Autonomous mobile robots (AMRs) in hospital logistics require precise visual alignment for trolley docking. This thesis presents a hybrid computer vision approach that combines deep learning with geometric edge-based processing to detect both large trolley handles and small mounting holes in real time. The central challenge is multi-scale detection: handles occupy approximately 35% of the frame, while holes occupy approximately 0.14%. A YOLOv8n model trained on 39 annotated images (32 for training and 7 for validation, without a separate held-out test set) achieved reliable handle localization, but practical hole detection using machine learning alone remained unstable. To address this limitation, YOLO-based handle detection was used to define a region of interest, and Canny edge detection with contour-circularity filtering was used for hole localization. Subsystem-level evaluation showed a 96% hole-detection success rate in ROI-constrained tests and approximately 19–20 FPS processing on CPU hardware, with centimeter-level alignment estimation in controlled calibration cases.
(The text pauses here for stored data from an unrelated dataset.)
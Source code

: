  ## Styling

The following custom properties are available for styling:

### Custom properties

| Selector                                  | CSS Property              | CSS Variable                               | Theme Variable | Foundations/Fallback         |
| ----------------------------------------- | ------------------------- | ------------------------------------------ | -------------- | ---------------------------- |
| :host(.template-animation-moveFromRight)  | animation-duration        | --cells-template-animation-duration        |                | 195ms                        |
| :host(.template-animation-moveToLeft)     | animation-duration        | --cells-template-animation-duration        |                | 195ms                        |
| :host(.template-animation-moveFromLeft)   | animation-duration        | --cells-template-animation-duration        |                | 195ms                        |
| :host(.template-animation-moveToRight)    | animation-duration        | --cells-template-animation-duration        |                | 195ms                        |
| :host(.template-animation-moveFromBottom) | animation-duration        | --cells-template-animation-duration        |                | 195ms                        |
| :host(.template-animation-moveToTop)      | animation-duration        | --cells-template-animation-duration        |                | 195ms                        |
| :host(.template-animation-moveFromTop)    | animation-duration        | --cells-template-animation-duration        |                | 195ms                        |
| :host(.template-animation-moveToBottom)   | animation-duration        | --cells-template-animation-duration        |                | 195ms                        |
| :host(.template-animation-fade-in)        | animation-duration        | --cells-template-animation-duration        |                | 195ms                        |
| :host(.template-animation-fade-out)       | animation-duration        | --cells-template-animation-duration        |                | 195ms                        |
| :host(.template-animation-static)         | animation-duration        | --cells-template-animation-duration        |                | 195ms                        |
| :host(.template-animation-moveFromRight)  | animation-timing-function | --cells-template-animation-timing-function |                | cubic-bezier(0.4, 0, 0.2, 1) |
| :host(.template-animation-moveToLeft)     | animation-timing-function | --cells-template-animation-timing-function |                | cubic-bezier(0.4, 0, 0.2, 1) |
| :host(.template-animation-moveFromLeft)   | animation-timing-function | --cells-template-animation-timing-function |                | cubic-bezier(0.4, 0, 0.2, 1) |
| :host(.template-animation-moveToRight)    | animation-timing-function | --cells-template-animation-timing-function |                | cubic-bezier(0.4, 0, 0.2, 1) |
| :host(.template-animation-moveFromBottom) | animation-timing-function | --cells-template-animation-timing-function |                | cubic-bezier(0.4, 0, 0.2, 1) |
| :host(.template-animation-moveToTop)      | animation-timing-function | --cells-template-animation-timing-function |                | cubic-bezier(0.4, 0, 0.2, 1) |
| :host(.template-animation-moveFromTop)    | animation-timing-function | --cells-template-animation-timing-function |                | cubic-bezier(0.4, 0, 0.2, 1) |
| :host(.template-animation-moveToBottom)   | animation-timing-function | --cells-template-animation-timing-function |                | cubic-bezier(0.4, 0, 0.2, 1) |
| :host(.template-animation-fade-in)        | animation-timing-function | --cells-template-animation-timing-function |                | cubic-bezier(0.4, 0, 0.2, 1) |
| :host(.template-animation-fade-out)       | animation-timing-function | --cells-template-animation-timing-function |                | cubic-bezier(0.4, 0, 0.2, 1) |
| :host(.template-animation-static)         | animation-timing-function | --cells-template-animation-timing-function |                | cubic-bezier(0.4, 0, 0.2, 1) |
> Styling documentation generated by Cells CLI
Due to the thesis timeframe, full physical end-to-end docking integration (perception, motion execution, and mechanical engagement in one autonomous sequence) was not completed; instead, perception and hardware subsystems were validated separately, and full integrated docking trials are planned as future teamwork. Results indicate that combining context-aware machine learning for larger objects with geometry-driven methods for small features is more robust than purely machine-learning-based or purely classical detection pipelines for this task.